START Available records

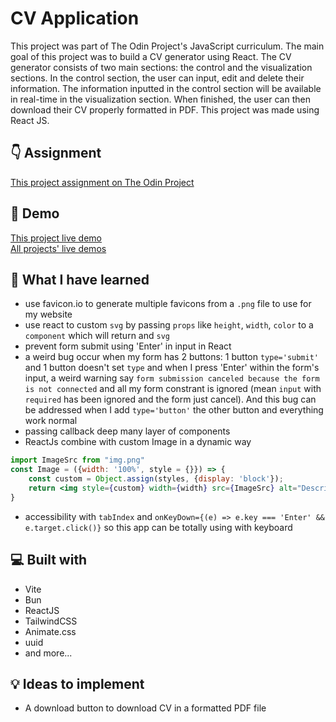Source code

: # CV Application

This project was part of The Odin Project's JavaScript curriculum. The main goal of this project was to build a CV generator using React. The CV generator consists of two main sections: the control and the visualization sections. In the control section, the user can input, edit and delete their information. The information inputted in the control section will be available in real-time in the visualization section. When finished, the user can then download their CV properly formatted in PDF. This project was made using React JS.

## 👇 Assignment

[This project assignment on The Odin Project](https://www.theodinproject.com/lessons/node-path-react-new-cv-application)

## 🚀 Demo

[This project live demo](https://minhhoccode111.github.io/cv-application-top/)  
[All projects' live demos](https://minhhoccode111.github.io/all-projects-live-demos/)

## 📘 What I have learned

- use favicon.io to generate multiple favicons from a `.png` file to use for my website
- use react to custom `svg` by passing `props` like `height`, `width`, `color` to a `component` which will return and `svg`
- prevent form submit using 'Enter' in input in React
- a weird bug occur when my form has 2 buttons: 1 button `type='submit'` and 1 button doesn't set `type` and when I press 'Enter' within the form's input, a weird warning say `form submission canceled because the form is not connected` and all my form constrant is ignored (mean `input` with `required` has been ignored and the form just cancel). And this bug can be addressed when I add `type='button'` the other button and everything work normal
- passing callback deep many layer of components
- ReactJs combine with custom Image in a dynamic way

```jsx
import ImageSrc from "img.png"
const Image = ({width: '100%', style = {}}) => {
	const custom = Object.assign(styles, {display: 'block'});
	return <img style={custom} width={width} src={ImageSrc} alt="Describe this picture"/>
}
```

- accessibility with `tabIndex` and `onKeyDown={(e) => e.key === 'Enter' && e.target.click()}` so this app can be totally using with keyboard

## 💻 Built with

- Vite
- Bun
- ReactJS
- TailwindCSS
- Animate.css
- uuid
- and more...

## 💡 Ideas to implement

- A download button to download CV in a formatted PDF file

END Available records

* Your task
Since the pictures are not wanted, give the material again exactly without them.

* Response to the task
Source code

: # CV Application

This project was part of The Odin Project's JavaScript curriculum. The main goal of this project was to build a CV generator using React. The CV generator consists of two main sections: the control and the visualization sections. In the control section, the user can input, edit and delete their information. The information inputted in the control section will be available in real-time in the visualization section. When finished, the user can then download their CV properly formatted in PDF. This project was made using React JS.

## 👇 Assignment

[This project assignment on The Odin Project](https://www.theodinproject.com/lessons/node-path-react-new-cv-application)

## 🚀 Demo

[This project live demo](https://minhhoccode111.github.io/cv-application-top/)  
[All projects' live demos](https://minhhoccode111.github.io/all-projects-live-demos/)

## 📘 What I have learned

- use favicon.io to generate multiple favicons from a `.png` file to use for my website
- use react to custom `svg` by passing `props` like `height`, `width`, `color` to a `component` which will return and `svg`
- prevent form submit using 'Enter' in input in React
- a weird bug occur when my form has 2 buttons: 1 button `type='submit'` and 1 button doesn't set `type` and when I press 'Enter' within the form's input, a weird warning say `form submission canceled because the form is not connected` and all my form constrant is ignored (mean `input` with `required` has been ignored and the form just cancel). And this bug can be addressed when I add `type='button'` the other button and everything work normal
- passing callback deep many layer of components
- ReactJs combine with custom Image in a dynamic way

```jsx
import ImageSrc from "img.png"
const Image = ({width: '100%', style = {}}) => {
	const custom = Object.assign(styles, {display: 'block'});
	return <img style={custom} width={width} src={ImageSrc} alt="Describe this picture"/>
}
```

- accessibility with `tabIndex` and `onKeyDown={(e) => e.key === 'Enter' && e.target.click()}` so this app can be totally using with keyboard

## 💻 Built with

- Vite
- Bun
- ReactJS
- TailwindCSS
- Animate.css
- uuid
- and more...

## 💡 Ideas to implement

- A download button to download CV in a formatted PDF file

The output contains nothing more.